> Problem description
Reproduce word for word the lines between those holding "- **Purpose**: Provides" and "- **Mount PVC", inclusive, and nothing else from the data below.
------------------------------
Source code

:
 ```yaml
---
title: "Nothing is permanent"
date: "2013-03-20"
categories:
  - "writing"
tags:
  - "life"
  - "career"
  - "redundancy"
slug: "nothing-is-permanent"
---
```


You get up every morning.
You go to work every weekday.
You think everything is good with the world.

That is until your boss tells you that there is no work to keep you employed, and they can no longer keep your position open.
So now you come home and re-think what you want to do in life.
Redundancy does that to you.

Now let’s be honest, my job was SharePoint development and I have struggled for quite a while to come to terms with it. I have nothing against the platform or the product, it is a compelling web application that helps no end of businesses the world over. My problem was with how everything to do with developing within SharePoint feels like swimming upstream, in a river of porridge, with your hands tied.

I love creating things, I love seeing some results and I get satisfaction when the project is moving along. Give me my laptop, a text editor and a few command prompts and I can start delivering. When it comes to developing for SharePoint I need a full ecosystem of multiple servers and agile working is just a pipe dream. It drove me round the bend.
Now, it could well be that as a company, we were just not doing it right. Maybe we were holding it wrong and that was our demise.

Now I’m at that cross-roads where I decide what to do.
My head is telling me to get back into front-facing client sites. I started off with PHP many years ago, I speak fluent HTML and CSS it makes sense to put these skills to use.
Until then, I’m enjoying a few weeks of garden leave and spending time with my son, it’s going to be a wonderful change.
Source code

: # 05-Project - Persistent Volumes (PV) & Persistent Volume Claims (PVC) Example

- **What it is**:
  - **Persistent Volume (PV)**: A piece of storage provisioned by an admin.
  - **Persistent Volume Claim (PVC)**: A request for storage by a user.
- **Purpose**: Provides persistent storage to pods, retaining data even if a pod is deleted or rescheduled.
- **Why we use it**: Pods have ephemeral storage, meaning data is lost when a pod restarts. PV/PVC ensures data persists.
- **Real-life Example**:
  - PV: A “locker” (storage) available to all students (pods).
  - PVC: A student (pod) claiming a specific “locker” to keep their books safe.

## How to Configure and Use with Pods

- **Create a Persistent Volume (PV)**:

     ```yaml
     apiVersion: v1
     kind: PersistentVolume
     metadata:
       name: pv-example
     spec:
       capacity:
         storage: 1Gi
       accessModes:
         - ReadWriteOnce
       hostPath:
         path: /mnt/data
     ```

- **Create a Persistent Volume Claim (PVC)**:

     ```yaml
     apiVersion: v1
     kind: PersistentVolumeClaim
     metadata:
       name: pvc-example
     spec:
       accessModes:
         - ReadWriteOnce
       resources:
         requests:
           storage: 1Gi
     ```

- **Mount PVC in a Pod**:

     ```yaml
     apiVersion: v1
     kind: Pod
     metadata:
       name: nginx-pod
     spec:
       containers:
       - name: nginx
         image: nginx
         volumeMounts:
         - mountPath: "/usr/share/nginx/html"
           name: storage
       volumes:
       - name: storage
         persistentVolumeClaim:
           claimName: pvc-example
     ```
------------------------------
> Result of this exercise
- **Purpose**: Provides persistent storage to pods, retaining data even if a pod is deleted or rescheduled.
- **Why we use it**: Pods have ephemeral storage, meaning data is lost when a pod restarts. PV/PVC ensures data persists.
- **Real-life Example**:
  - PV: A “locker” (storage) available to all students (pods).
  - PVC: A student (pod) claiming a specific “locker” to keep their books safe.

## How to Configure and Use with Pods

- **Create a Persistent Volume (PV)**:

     ```yaml
     apiVersion: v1
     kind: PersistentVolume
     metadata:
       name: pv-example
     spec:
       capacity:
         storage: 1Gi
       accessModes:
         - ReadWriteOnce
       hostPath:
         path: /mnt/data
     ```

- **Create a Persistent Volume Claim (PVC)**:

     ```yaml
     apiVersion: v1
     kind: PersistentVolumeClaim
     metadata:
       name: pvc-example
     spec:
       accessModes:
         - ReadWriteOnce
       resources:
         requests:
           storage: 1Gi
     ```

- **Mount PVC in a Pod**:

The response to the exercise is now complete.